▶ _Instructions to follow_
Set down each line from the start of the material exactly, please, up to and including the one that contains "4. Add the library".

= Beginning of Section =

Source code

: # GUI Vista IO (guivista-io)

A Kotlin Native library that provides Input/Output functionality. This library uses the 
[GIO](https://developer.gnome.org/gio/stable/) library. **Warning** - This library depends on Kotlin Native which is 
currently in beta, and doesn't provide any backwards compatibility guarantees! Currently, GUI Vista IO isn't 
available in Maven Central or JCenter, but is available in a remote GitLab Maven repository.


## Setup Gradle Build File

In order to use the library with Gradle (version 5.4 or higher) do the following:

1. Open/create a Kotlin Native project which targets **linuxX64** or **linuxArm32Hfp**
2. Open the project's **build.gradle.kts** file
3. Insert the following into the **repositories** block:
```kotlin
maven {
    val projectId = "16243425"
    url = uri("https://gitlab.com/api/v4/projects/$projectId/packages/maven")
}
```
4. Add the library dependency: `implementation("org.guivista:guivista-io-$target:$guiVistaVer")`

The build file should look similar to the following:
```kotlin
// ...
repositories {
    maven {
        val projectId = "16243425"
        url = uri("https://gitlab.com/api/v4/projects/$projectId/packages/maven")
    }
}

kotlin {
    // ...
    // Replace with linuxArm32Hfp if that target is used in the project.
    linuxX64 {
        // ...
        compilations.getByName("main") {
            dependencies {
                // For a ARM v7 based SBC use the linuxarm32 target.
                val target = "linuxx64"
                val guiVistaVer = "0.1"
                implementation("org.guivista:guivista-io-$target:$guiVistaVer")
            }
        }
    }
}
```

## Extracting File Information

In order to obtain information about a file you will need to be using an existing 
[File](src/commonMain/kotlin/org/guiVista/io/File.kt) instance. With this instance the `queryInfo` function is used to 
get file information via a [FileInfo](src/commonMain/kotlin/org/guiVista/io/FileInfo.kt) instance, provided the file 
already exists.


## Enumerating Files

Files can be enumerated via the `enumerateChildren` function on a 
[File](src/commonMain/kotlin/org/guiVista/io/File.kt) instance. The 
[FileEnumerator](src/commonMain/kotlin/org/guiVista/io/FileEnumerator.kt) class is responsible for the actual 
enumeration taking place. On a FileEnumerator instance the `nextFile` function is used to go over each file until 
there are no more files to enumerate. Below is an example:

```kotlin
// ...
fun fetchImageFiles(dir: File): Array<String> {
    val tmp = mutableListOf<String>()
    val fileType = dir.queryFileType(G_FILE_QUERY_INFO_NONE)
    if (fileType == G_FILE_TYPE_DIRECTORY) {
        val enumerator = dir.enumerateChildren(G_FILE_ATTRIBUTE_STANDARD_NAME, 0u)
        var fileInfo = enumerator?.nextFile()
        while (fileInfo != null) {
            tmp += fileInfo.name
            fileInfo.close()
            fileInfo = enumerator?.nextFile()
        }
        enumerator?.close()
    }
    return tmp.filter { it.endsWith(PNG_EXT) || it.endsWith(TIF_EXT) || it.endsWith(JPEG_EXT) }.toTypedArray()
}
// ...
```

= End of Section =

▶ _Task output_
Source code

: # GUI Vista IO (guivista-io)

A Kotlin Native library that provides Input/Output functionality. This library uses the 
[GIO](https://developer.gnome.org/gio/stable/) library. **Warning** - This library depends on Kotlin Native which is 
currently in beta, and doesn't provide any backwards compatibility guarantees! Currently, GUI Vista IO isn't 
available in Maven Central or JCenter, but is available in a remote GitLab Maven repository.


## Setup Gradle Build File

In order to use the library with Gradle (version 5.4 or higher) do the following:

1. Open/create a Kotlin Native project which targets **linuxX64** or **linuxArm32Hfp**
2. Open the project's **build.gradle.kts** file
3. Insert the following into the **repositories** block:
```kotlin
maven {
    val projectId = "16243425"
    url = uri("https://gitlab.com/api/v4/projects/$projectId/packages/maven")
}
```
4. Add the library dependency: `implementation("org.guivista:guivista-io-$target:$guiVistaVer")`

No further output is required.